Google includes a Live Captions transcription feature in version 89 of its Chrome browser for desktop. Live Captions uses machine learning to create a real-time transcription for videos or audio played through the browser, which can make online media more accessible for members of the Deaf community and other people with hearing loss.
Once enabled, Live Captions appear in a box in the bottom of the browser whenever you play audio or video that includes people talking. It works on everything from YouTube videos to podcasts played in Spotify's web player, although the words do appear after a slight delay and aren't always 100% accurate.
It's also worth mentioning that the feature only seems to work for spoken English at the time of writing, but it's generally pretty good at transcribing speech where captions may not have been available otherwise. Here's how to get it working.

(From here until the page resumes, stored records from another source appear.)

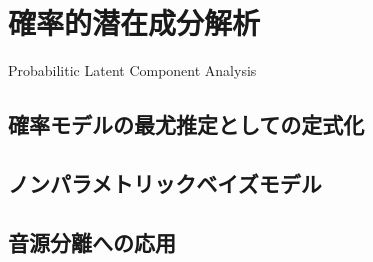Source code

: \section{確率的潜在成分解析}

Probabilitic Latent Component Analysis

\subsection{確率モデルの最尤推定としての定式化}

\subsection{ノンパラメトリックベイズモデル}

\subsection{音源分離への応用}

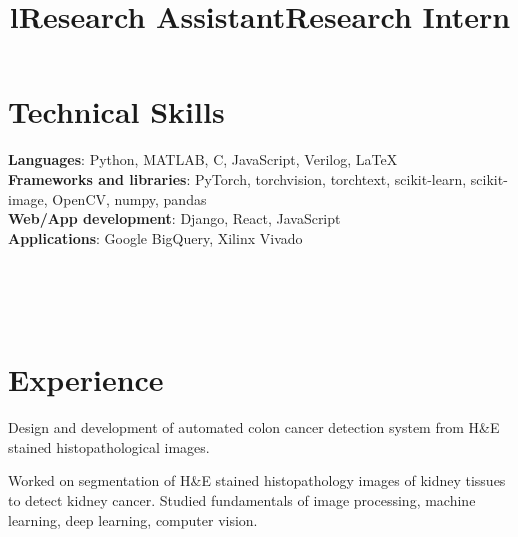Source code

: \documentclass[margin]{res}
\begin{document}
\begin{resume}
    \section{Technical Skills}
      \textbf{Languages}: Python, MATLAB, C, JavaScript, Verilog, \LaTeX
      \\
      \textbf{Frameworks and libraries}: PyTorch, torchvision, torchtext, scikit-learn, scikit-image, OpenCV, numpy, pandas
      \\
      \textbf{Web/App development}: Django, React, JavaScript
      \\
      \textbf{Applications}: Google BigQuery, Xilinx Vivado


    \begin{format}
      \title{l}\\
      \\
      \body\\
    \end{format}

    \section{Experience}
      \title{\textbf{Research Assistant}}
      \begin{position}
        Design and development of automated colon cancer detection system from H\&E stained histopathological images.
      \end{position}

      \title{\textbf{Research Intern}}
      \begin{position}
        Worked on segmentation of H\&E stained histopathology images of kidney tissues to detect kidney cancer. Studied fundamentals of image processing, machine learning, deep learning, computer vision.
      \end{position}


\end{resume}
\end{document}
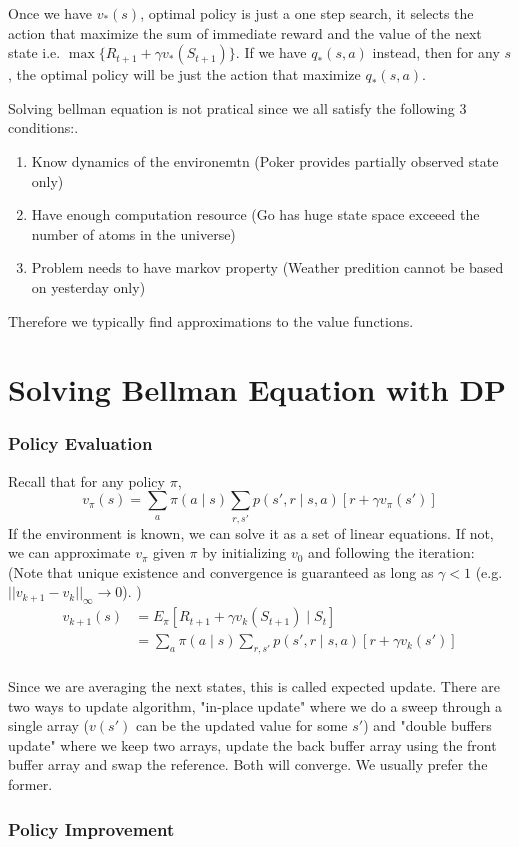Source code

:\documentclass[twocolumn, 10pt]{article}
\begin{document}
Once we have $v_*(s)$, optimal policy is just a one step search, it selects the action that maximize the sum of immediate reward and the value of the next state i.e.  $\max\{R_{t+1} + \gamma v_*(S_{t+1})\}$.  If we have $q_*(s, a)$ instead, then for any $s$,  the optimal policy will be just the action that maximize $q_*(s, a)$.

Solving bellman equation is not pratical since we all satisfy the following 3 conditions:.
\begin{enumerate}
  \item Know dynamics of the environemtn (Poker provides partially observed state only)
 \item  Have  enough computation resource (Go has huge state space exceeed the number of atoms in the universe)
 \item  Problem needs to have markov property (Weather predition cannot be based on yesterday only)
\end{enumerate}
 Therefore we typically find approximations to the value functions.
 
 \section*{Solving Bellman Equation with DP}
 
 \subsubsection*{Policy Evaluation}
 Recall that for any policy $\pi$,  $$v_{\pi} (s)  = \sum_{a} \pi(a \mid s)  \sum_{r, s'}   p(s', r \mid s, a)   \left[ r  + \gamma v_{\pi}(s')  \right]$$
 If the environment is known, we can solve it as a set of linear equations. If not, we can approximate $v_{\pi}$ given $\pi$ by initializing $v_0$ and following the iteration: (Note that unique existence and convergence is guaranteed as long as $\gamma < 1$ (e.g.  $||v_{k+1} - v_k||_\infty \rightarrow 0$). )
 $$ \begin{aligned}
  v_{k+1} (s)  &= E_{\pi} [R_{t+1} + \gamma v_k(S_{t+1}) \mid S_t]  \\
                       &=  \sum_{a} \pi(a \mid s)  \sum_{r, s'}   p(s', r \mid s, a)   \left[ r  + \gamma v_{k}(s')  \right] \\
 \end{aligned}$$
  
  Since we are averaging the next states, this is called expected update. There are two ways to update algorithm, "in-place update" where we do a sweep through a single array ($v(s')$ can be the updated value for some $s'$) and "double buffers update" where we keep two arrays, update the back buffer array using the front buffer array and swap the reference. Both will converge. We usually prefer the former.
  
 \subsubsection*{Policy Improvement}
 
 
\end{document}
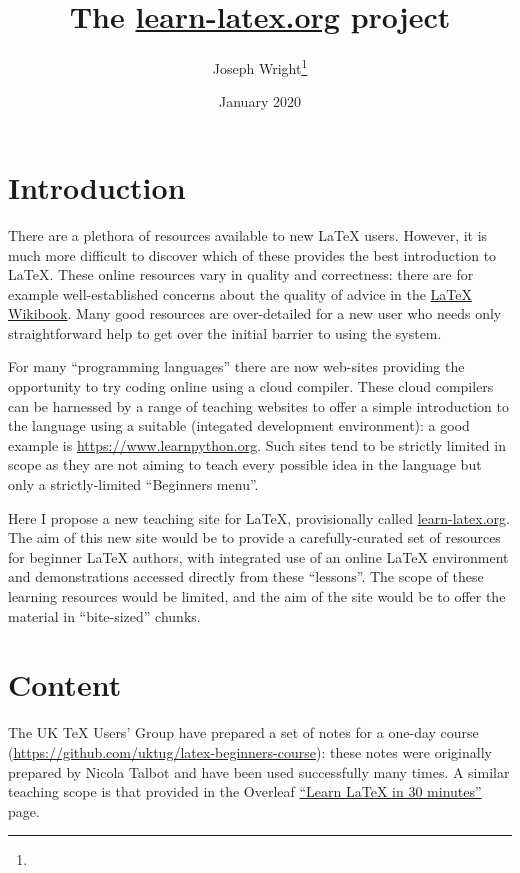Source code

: \documentclass{article}
\author{Joseph Wright\thanks{\email{joseph.wright@morningstar2.co.uk}}}
\date{January 2020}
\title{The \url{learn-latex.org} project}
\begin{document}
\maketitle

\section{Introduction}

There are a plethora of resources available to new \LaTeX{} users. However, it
is much more difficult to discover which of these provides the best
introduction to \LaTeX{}. These online resources vary in quality and
correctness: there are for example well-established concerns about the quality
of advice in the \href{https://en.wikibooks.org/wiki/LaTeX}{\LaTeX{} Wikibook}.
Many good resources are over-detailed for a new user who needs only
straightforward help to get over the initial barrier to using the system.

For many \enquote{programming languages} there are now web-sites providing the
opportunity to try coding online using a cloud compiler. These cloud compilers
can be harnessed by a range of teaching websites to offer a simple introduction
to the language using a suitable  (integated development
environment): a good example is \url{https://www.learnpython.org}. Such sites
tend to be strictly limited in scope as they are not aiming to teach every
possible idea in the language but only a strictly-limited \enquote{Beginners
menu}.

Here I propose a new teaching site for \LaTeX{}, provisionally called
\url{learn-latex.org}. The aim of this new site would be to provide a
carefully-curated set of resources for beginner \LaTeX{} authors, with
integrated use of an online \LaTeX{} environment and demonstrations accessed
directly from these \enquote{lessons}. The scope of these learning resources
would be limited, and the aim of the site would be to offer the material in
\enquote{bite-sized} chunks.

\section{Content}

The UK \TeX{} Users' Group have prepared a set of notes for a one-day course
(\url{https://github.com/uktug/latex-beginners-course}): these notes were
originally prepared by Nicola Talbot and have been used successfully many
times. A similar teaching scope is that provided in the Overleaf
\href{https://www.overleaf.com/learn/latex/Learn_LaTeX_in_30_minutes}{\enquote{Learn
\LaTeX{} in 30 minutes}} page.
\end{document}
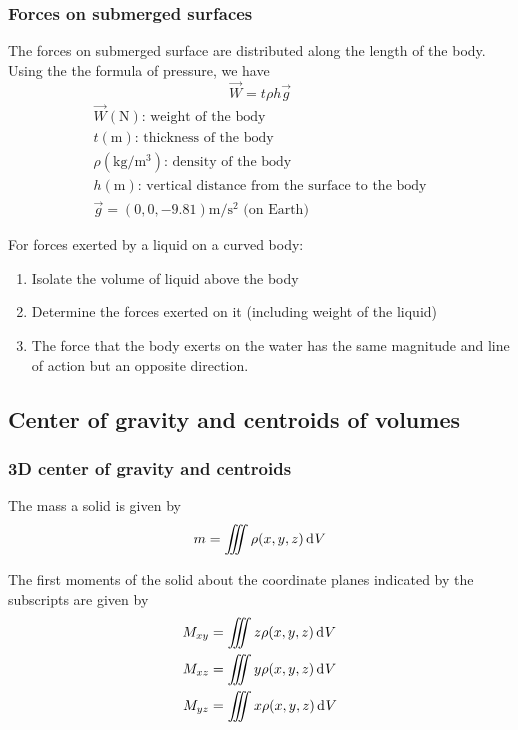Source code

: \documentclass[10pt, twocolumn]{article}
\begin{document}
\subsubsection{Forces on submerged surfaces}
The forces on submerged surface are distributed along the length of the body.
Using the the formula of pressure, we have
\[
  \vec{W} = t \rho h \vec{g}
\]
\[
  \begin{array}{|l}
    \vec{W} (\si{\newton}) \text{: weight of the body}                      \\
    t (\si{\metre}) \text{: thickness of the body}                          \\
    \rho (\si{\kilo\gram\per\metre\cubed}) \text{: density of the body}     \\
    h (\si{\metre}) \text{: vertical distance from the surface to the body} \\
    \vec{g} = (0, 0, -9.81)\si{\metre\per\second\squared} \text{ (on Earth)}
  \end{array}
\]


For forces exerted by a liquid on a curved body:
\begin{enumerate}
  \item Isolate the volume of liquid above the body
  \item Determine the forces exerted on it (including weight of the liquid)
  \item The force that the body exerts on the water has the same magnitude and line of action but an opposite direction.
\end{enumerate}

\subsection{Center of gravity and centroids of volumes}
\subsubsection{3D center of gravity and centroids}
The mass a solid is given by
\[
  m = \iiint{\rho(x, y, z) \,\mathrm{d}^{} V}
\]

The first moments of the solid about the coordinate planes indicated by the subscripts are given by
\begin{align*}
  M_{xy} & = \iiint{z\rho(x, y, z) \,\mathrm{d}^{} V} \\
  M_{xz} & = \iiint{y\rho(x, y, z) \,\mathrm{d}^{} V} \\
  M_{yz} & = \iiint{x\rho(x, y, z) \,\mathrm{d}^{} V}
\end{align*}
\end{document}
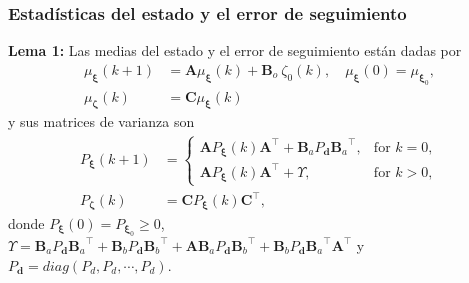 \documentclass[aspectratio=169,dvipsnames]{beamer}
\begin{document}
\begin{frame}{}
\frametitle{Estadísticas del estado y el error de seguimiento}
\vspace{3mm}
\begin{mybox}{}
{\bf Lema 1:} Las medias del estado y el error de seguimiento están dadas por 
\begin{subequations} \label{eq:means_all}
\begin{align}
    \label{eq:mu_xi_all}
    \mu_{\bm{\xi}}(k+1) &= \mathbf{A} \mu_{\bm{\xi}}(k) +\mathbf{B}_o\ \zeta_0(k), \quad \mu_{\bm{\xi}}(0)=\mu_{\bm{\xi}_0}, \\
        \label{eq:mu_z_all}
    \mu_{\bm{\zeta}}(k) &=
        \mathbf{C} \mu_{\bm{\xi}}(k)
\end{align}	  
\end{subequations}
y sus matrices de varianza son
\begin{subequations} \label{eq:variance_all}
\begin{align} 
    \label{eq:P_xi_all}
    P_{\bm{\xi}}(k+1) &=
    \begin{cases}
        \mathbf{A} P_{\bm{\xi}}(k)\mathbf{A}^\top + \mathbf{B}_a P_{\bm{d}} {\mathbf{B}_a}^\top,  & \text{for } k=0, \\
        \mathbf{A} P_{\bm{\xi}}(k)\mathbf{A}^\top + \Upsilon, & \text{for } k>0,
    \end{cases} \\
    \label{eq:P_z_all}
    P_{\bm{\zeta}}(k) &=
        \mathbf{C} P_{\bm{\xi}}(k)\mathbf{C}^\top,
\end{align}
\end{subequations}
donde $P_{\bm{\xi}}(0) = P_{\bm{\xi}_0} \geq 0$, $\Upsilon = \mathbf{B}_{a} P_{\mathbf{d}} {\mathbf{B}_{a}}^\top + \mathbf{B}_{b} P_{\mathbf{d}} {\mathbf{B}_{b}}^\top + \mathbf{A}\mathbf{B}_{a} P_{\mathbf{d}} {\mathbf{B}_{b}}^\top + \mathbf{B}_{b} P_{\mathbf{d}} {\mathbf{B}_{a}}^\top \mathbf{A}^{\top}$ y $P_{\bm{d}}=diag(P_d,P_d,\cdots,P_d)$. 
\end{mybox}
\end{frame}
\end{document}
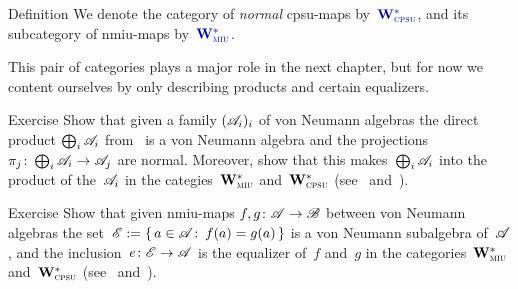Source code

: \documentclass[a]{subfiles}
\begin{document}
\begin{parsec}%
\begin{point}{Definition}%
We denote 
the category of
\emph{normal} cpsu-maps
by~$\Define{\W{cpsu}}$,
and its subcategory of nmiu-maps
by~$\Define{\W{miu}}$.
\begin{point}%
This pair of categories plays a major role in the next
chapter, but for now we content ourselves
by only describing products and certain equalizers.
\end{point}
\end{point}
\begin{point}[vn-products]{Exercise}%
Show that
given a family $(\mathscr{A}_i)_i$
of von Neumann algebras
the direct product
$\bigoplus_i \mathscr{A}_i$
from~
is a von Neumann algebra
and  the projections
$\pi_j \colon \bigoplus_i \mathscr{A}_i\to\mathscr{A}_j$
are normal.
Moreover, show
that this makes~$\bigoplus_i \mathscr{A}_i$
into the  product of the~$\mathscr{A}_i$
in the categies~$\mathbf{W}^*_{\text{\textsc{miu}}}$ and~$\mathbf{W}^*_{\text{\textsc{cpsu}}}$
(see~ and~).
\end{point}
\begin{point}[vn-equalizers]{Exercise}%
Show that given nmiu-maps $f,g\colon \mathscr{A}\to\mathscr{B}$
between von Neumann algebras
the set~$\mathscr{E}:=\{\,a\in\mathscr{A}\colon\, f(a)=g(a)\,\}$
is a von Neumann subalgebra of~$\mathscr{A}$,
and the inclusion~$e\colon \mathscr{E}\to\mathscr{A}$
is the equalizer of~$f$ and~$g$ in the 
categories~$\mathbf{W}^*_{\text{\textsc{miu}}}$ and~$\mathbf{W}^*_{\text{\textsc{cpsu}}}$
(see~ and~).
\end{point}
\end{parsec}
\end{document}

How to Enable Google Chrome's New Live Caption Feature
- Launch Google Chrome on your desktop.
- Click the customize button in the top-right corner of the browser window (the vertical column of three dots).
- Click Settings in the dropdown menu.
- Click the Advanced heading to expand the section, then select Accessibility.
- Click the switch next to Live Captions to enable it. If you don't see the option, make sure you're updated to Chrome 89 (Settings -> About Chrome). If the browser's already up-to-date, quit the app and then relaunch it, and you should see the new Live Captions setting appear.
As soon as you enable Live Captions, Chrome will begin downloading speech recognition files, a process that should take only a few seconds. Once it's finished, you should see an automatic transcription whenever someone is talking in video or audio that's being played back through the browser.
You can expand the live transcription box to make it larger by clicking the small chevron at the bottom of the overlay, and drag it around the screen for better positioning. Captions will also appear if you mute the audio or have the volume turned down, allowing you to follow videos or podcasts without distracting anyone in the vicinity.